» **Task**:
Retype the lines from the first one in the records down to the line containing "### 3. Data", counting both, and leave out any pictures.

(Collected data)
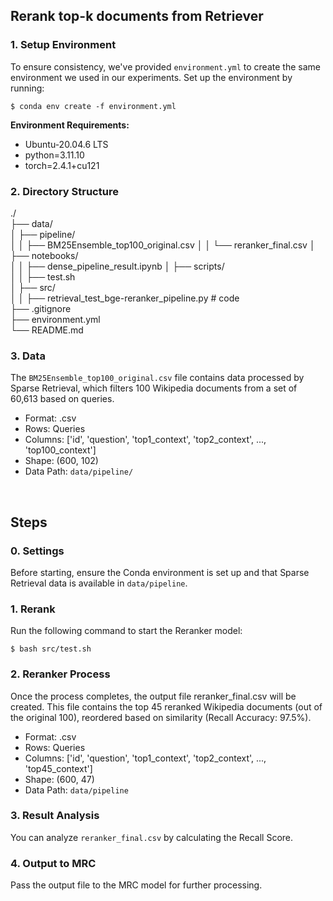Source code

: ## Rerank top-k documents from Retriever

### 1. Setup Environment
To ensure consistency, we've provided `environment.yml` to create the same environment we used in our experiments. Set up the environment by running:
```console
$ conda env create -f environment.yml
```

**Environment Requirements:**    
- Ubuntu-20.04.6 LTS    
- python=3.11.10    
- torch=2.4.1+cu121    


### 2. Directory Structure
./  
├── data/  
│   ├── pipeline/  
│   │   ├── BM25Ensemble_top100_original.csv
│   │   └── reranker_final.csv
│   ├── notebooks/  
│   │   ├── dense_pipeline_result.ipynb
│   ├── scripts/  
│   │   ├── test.sh  
│   ├── src/  
│   │   ├── retrieval_test_bge-reranker_pipeline.py # code  
├── .gitignore  
├── environment.yml  
└── README.md  


### 3. Data
The `BM25Ensemble_top100_original.csv` file contains data processed by Sparse Retrieval, which filters 100 Wikipedia documents from a set of 60,613 based on queries.  

- Format: .csv
- Rows: Queries
- Columns: ['id', 'question', 'top1_context', 'top2_context', ..., 'top100_context']
- Shape: (600, 102)  
- Data Path: `data/pipeline/`

<br>

## Steps

### 0. Settings
Before starting, ensure the Conda environment is set up and that Sparse Retrieval data is available in `data/pipeline`.

### 1. Rerank
Run the following command to start the Reranker model:

```console
$ bash src/test.sh
```


### 2. Reranker Process
Once the process completes, the output file reranker_final.csv will be created. This file contains the top 45 reranked Wikipedia documents (out of the original 100), reordered based on similarity (Recall Accuracy: 97.5%).

- Format: .csv
- Rows: Queries
- Columns: ['id', 'question', 'top1_context', 'top2_context', ..., 'top45_context']
- Shape: (600, 47)
- Data Path: `data/pipeline`


### 3. Result Analysis
You can analyze `reranker_final.csv` by calculating the Recall Score.



### 4. Output to MRC
Pass the output file to the MRC model for further processing.



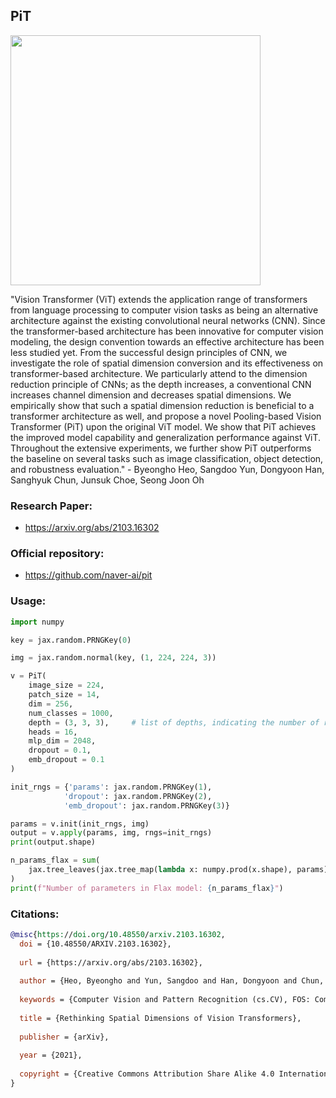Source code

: ## PiT

<img src="./images/pit.png" width="400px"></img>

"Vision Transformer (ViT) extends the application range of transformers from language processing to computer vision tasks as being an alternative architecture against the existing convolutional neural networks (CNN). Since the transformer-based architecture has been innovative for computer vision modeling, the design convention towards an effective architecture has been less studied yet. From the successful design principles of CNN, we investigate the role of spatial dimension conversion and its effectiveness on transformer-based architecture. We particularly attend to the dimension reduction principle of CNNs; as the depth increases, a conventional CNN increases channel dimension and decreases spatial dimensions. We empirically show that such a spatial dimension reduction is beneficial to a transformer architecture as well, and propose a novel Pooling-based Vision Transformer (PiT) upon the original ViT model. We show that PiT achieves the improved model capability and generalization performance against ViT. Throughout the extensive experiments, we further show PiT outperforms the baseline on several tasks such as image classification, object detection, and robustness evaluation." - Byeongho Heo, Sangdoo Yun, Dongyoon Han, Sanghyuk Chun, Junsuk Choe, Seong Joon Oh

### Research Paper:
- https://arxiv.org/abs/2103.16302

### Official repository:
- https://github.com/naver-ai/pit

### Usage:
```python
import numpy

key = jax.random.PRNGKey(0)

img = jax.random.normal(key, (1, 224, 224, 3))

v = PiT(
    image_size = 224,
    patch_size = 14,
    dim = 256,
    num_classes = 1000,
    depth = (3, 3, 3),     # list of depths, indicating the number of rounds of each stage before a downsample
    heads = 16,
    mlp_dim = 2048,
    dropout = 0.1,
    emb_dropout = 0.1
)

init_rngs = {'params': jax.random.PRNGKey(1), 
            'dropout': jax.random.PRNGKey(2), 
            'emb_dropout': jax.random.PRNGKey(3)}

params = v.init(init_rngs, img)
output = v.apply(params, img, rngs=init_rngs)
print(output.shape)

n_params_flax = sum(
    jax.tree_leaves(jax.tree_map(lambda x: numpy.prod(x.shape), params))
)
print(f"Number of parameters in Flax model: {n_params_flax}")
```
### Citations:
```bibtex
@misc{https://doi.org/10.48550/arxiv.2103.16302,
  doi = {10.48550/ARXIV.2103.16302},
  
  url = {https://arxiv.org/abs/2103.16302},
  
  author = {Heo, Byeongho and Yun, Sangdoo and Han, Dongyoon and Chun, Sanghyuk and Choe, Junsuk and Oh, Seong Joon},
  
  keywords = {Computer Vision and Pattern Recognition (cs.CV), FOS: Computer and information sciences, FOS: Computer and information sciences},
  
  title = {Rethinking Spatial Dimensions of Vision Transformers},
  
  publisher = {arXiv},
  
  year = {2021},
  
  copyright = {Creative Commons Attribution Share Alike 4.0 International}
}
```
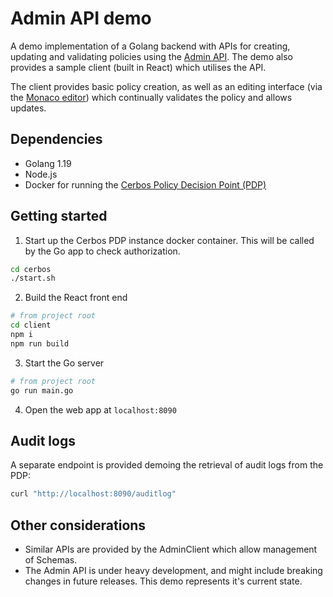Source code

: # Admin API demo

A demo implementation of a Golang backend with APIs for creating, updating and validating policies using the [Admin API](https://docs.cerbos.dev/cerbos/latest/api/admin_api.html). The demo also provides a sample client (built in React) which utilises the API.

The client provides basic policy creation, as well as an editing interface (via the [Monaco editor](https://microsoft.github.io/monaco-editor/)) which continually validates the policy and allows updates.

## Dependencies

- Golang 1.19
- Node.js
- Docker for running the [Cerbos Policy Decision Point (PDP)](https://docs.cerbos.dev/cerbos/latest/installation/container.html)

## Getting started

1. Start up the Cerbos PDP instance docker container. This will be called by the Go app to check authorization.

```sh
cd cerbos
./start.sh
```

2. Build the React front end

```sh
# from project root
cd client
npm i
npm run build
```

3. Start the Go server

```sh
# from project root
go run main.go
```

4. Open the web app at `localhost:8090`

## Audit logs

A separate endpoint is provided demoing the retrieval of audit logs from the PDP:

```sh
curl "http://localhost:8090/auditlog"
```

## Other considerations

- Similar APIs are provided by the AdminClient which allow management of Schemas.
- The Admin API is under heavy development, and might include breaking changes in future releases. This demo represents it's current state.
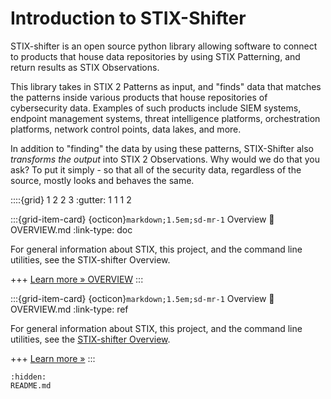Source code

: # Introduction to STIX-Shifter

STIX-shifter is an open source python library allowing software to connect to products that house data repositories by using STIX Patterning, and return results as STIX Observations.

This library takes in STIX 2 Patterns as input, and "finds" data that matches the patterns inside various products that house repositories of cybersecurity data. Examples of such products include SIEM systems, endpoint management systems, threat intelligence platforms, orchestration platforms, network control points, data lakes, and more.

In addition to "finding" the data by using these patterns, STIX-Shifter also _transforms the output_ into STIX 2 Observations. Why would we do that you ask? To put it simply - so that all of the security data, regardless of the source, mostly looks and behaves the same.

::::{grid} 1 2 2 3
:gutter: 1 1 1 2

:::{grid-item-card} {octicon}`markdown;1.5em;sd-mr-1` Overview
:link:  OVERVIEW.md
:link-type: doc

For general information about STIX, this project, and the command line utilities, see the STIX-shifter Overview.

+++
[Learn more » OVERVIEW](OVERVIEW.md)
:::

:::{grid-item-card} {octicon}`markdown;1.5em;sd-mr-1` Overview
:link:  OVERVIEW.md
:link-type: ref

For general information about STIX, this project, and the command line utilities, see the [STIX-shifter Overview](OVERVIEW.md).

+++
[Learn more »](OVERVIEW.md)
:::

```{toctree}
:hidden:
README.md
```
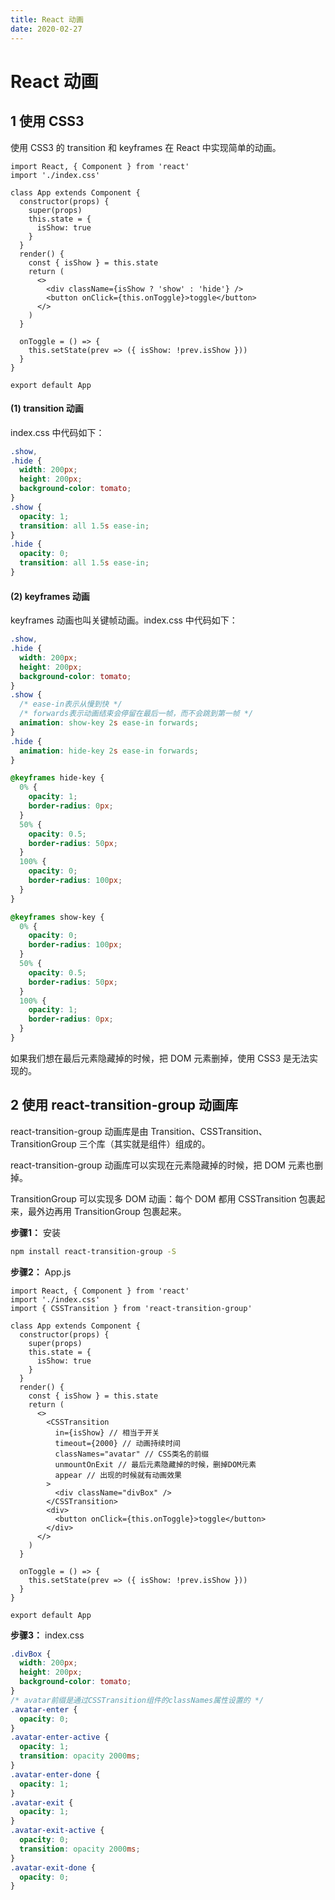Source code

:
 ```yaml
---
title: React 动画
date: 2020-02-27
---
```


# React 动画

## 1 使用 CSS3

使用 CSS3 的 transition 和 keyframes 在 React 中实现简单的动画。

```react
import React, { Component } from 'react'
import './index.css'

class App extends Component {
  constructor(props) {
    super(props)
    this.state = {
      isShow: true
    }
  }
  render() {
    const { isShow } = this.state
    return (
      <>
        <div className={isShow ? 'show' : 'hide'} />
        <button onClick={this.onToggle}>toggle</button>
      </>
    )
  }

  onToggle = () => {
    this.setState(prev => ({ isShow: !prev.isShow }))
  }
}

export default App
```

#### (1) transition 动画

index.css 中代码如下：

```css
.show,
.hide {
  width: 200px;
  height: 200px;
  background-color: tomato;
}
.show {
  opacity: 1;
  transition: all 1.5s ease-in;
}
.hide {
  opacity: 0;
  transition: all 1.5s ease-in;
}
```

#### (2) keyframes 动画

keyframes 动画也叫关键帧动画。index.css 中代码如下：

```css
.show,
.hide {
  width: 200px;
  height: 200px;
  background-color: tomato;
}
.show {
  /* ease-in表示从慢到快 */
  /* forwards表示动画结束会停留在最后一帧，而不会跳到第一帧 */
  animation: show-key 2s ease-in forwards;
}
.hide {
  animation: hide-key 2s ease-in forwards;
}

@keyframes hide-key {
  0% {
    opacity: 1;
    border-radius: 0px;
  }
  50% {
    opacity: 0.5;
    border-radius: 50px;
  }
  100% {
    opacity: 0;
    border-radius: 100px;
  }
}

@keyframes show-key {
  0% {
    opacity: 0;
    border-radius: 100px;
  }
  50% {
    opacity: 0.5;
    border-radius: 50px;
  }
  100% {
    opacity: 1;
    border-radius: 0px;
  }
}
```

如果我们想在最后元素隐藏掉的时候，把 DOM 元素删掉，使用 CSS3 是无法实现的。

## 2 使用 react-transition-group 动画库

react-transition-group 动画库是由 Transition、CSSTransition、TransitionGroup 三个库（其实就是组件）组成的。

react-transition-group 动画库可以实现在元素隐藏掉的时候，把 DOM 元素也删掉。

TransitionGroup 可以实现多 DOM 动画：每个 DOM 都用 CSSTransition 包裹起来，最外边再用 TransitionGroup 包裹起来。

**步骤1：** 安装

```bash
npm install react-transition-group -S
```

**步骤2：** App.js

```react
import React, { Component } from 'react'
import './index.css'
import { CSSTransition } from 'react-transition-group'

class App extends Component {
  constructor(props) {
    super(props)
    this.state = {
      isShow: true
    }
  }
  render() {
    const { isShow } = this.state
    return (
      <>
        <CSSTransition
          in={isShow} // 相当于开关
          timeout={2000} // 动画持续时间
          classNames="avatar" // CSS类名的前缀
          unmountOnExit // 最后元素隐藏掉的时候，删掉DOM元素
          appear // 出现的时候就有动画效果
        >
          <div className="divBox" />
        </CSSTransition>
        <div>
          <button onClick={this.onToggle}>toggle</button>
        </div>
      </>
    )
  }

  onToggle = () => {
    this.setState(prev => ({ isShow: !prev.isShow }))
  }
}

export default App
```

**步骤3：** index.css

```css
.divBox {
  width: 200px;
  height: 200px;
  background-color: tomato;
}
/* avatar前缀是通过CSSTransition组件的classNames属性设置的 */
.avatar-enter {
  opacity: 0;
}
.avatar-enter-active {
  opacity: 1;
  transition: opacity 2000ms;
}
.avatar-enter-done {
  opacity: 1;
}
.avatar-exit {
  opacity: 1;
}
.avatar-exit-active {
  opacity: 0;
  transition: opacity 2000ms;
}
.avatar-exit-done {
  opacity: 0;
}
```

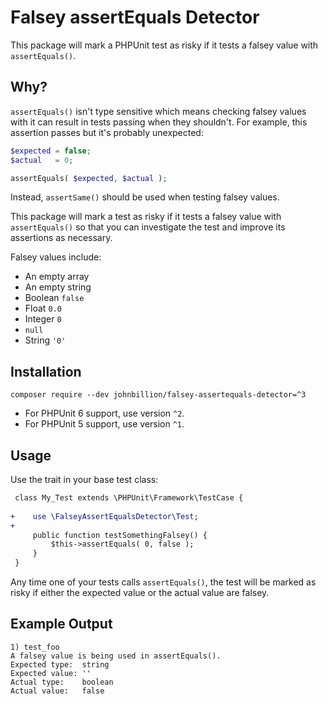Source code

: # Falsey assertEquals Detector

This package will mark a PHPUnit test as risky if it tests a falsey value with `assertEquals()`.

## Why?

`assertEquals()` isn't type sensitive which means checking falsey values with it can result in tests passing when they shouldn't. For example, this assertion passes but it's probably unexpected:

```php
$expected = false;
$actual   = 0;

assertEquals( $expected, $actual );
```

Instead, `assertSame()` should be used when testing falsey values.

This package will mark a test as risky if it tests a falsey value with `assertEquals()` so that you can investigate the test and improve its assertions as necessary.

Falsey values include:

* An empty array
* An empty string
* Boolean `false`
* Float `0.0`
* Integer `0`
* `null`
* String `'0'`

## Installation

```shell
composer require --dev johnbillion/falsey-assertequals-detector=^3
```

* For PHPUnit 6 support, use version `^2`.
* For PHPUnit 5 support, use version `^1`.

## Usage

Use the trait in your base test class:

```diff
 class My_Test extends \PHPUnit\Framework\TestCase {
 
+    use \FalseyAssertEqualsDetector\Test;
+
     public function testSomethingFalsey() {
         $this->assertEquals( 0, false );
     }
 }
```

Any time one of your tests calls `assertEquals()`, the test will be marked as risky if either the expected value or the actual value are falsey.

## Example Output

```
1) test_foo
A falsey value is being used in assertEquals().
Expected type:  string
Expected value: ''
Actual type:    boolean
Actual value:   false
```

» **Answer to the problem**:
Source code

: ## Rerank top-k documents from Retriever

### 1. Setup Environment
To ensure consistency, we've provided `environment.yml` to create the same environment we used in our experiments. Set up the environment by running:
```console
$ conda env create -f environment.yml
```

**Environment Requirements:**    
- Ubuntu-20.04.6 LTS    
- python=3.11.10    
- torch=2.4.1+cu121    


### 2. Directory Structure
./  
├── data/  
│   ├── pipeline/  
│   │   ├── BM25Ensemble_top100_original.csv
│   │   └── reranker_final.csv
│   ├── notebooks/  
│   │   ├── dense_pipeline_result.ipynb
│   ├── scripts/  
│   │   ├── test.sh  
│   ├── src/  
│   │   ├── retrieval_test_bge-reranker_pipeline.py # code  
├── .gitignore  
├── environment.yml  
└── README.md  


### 3. Data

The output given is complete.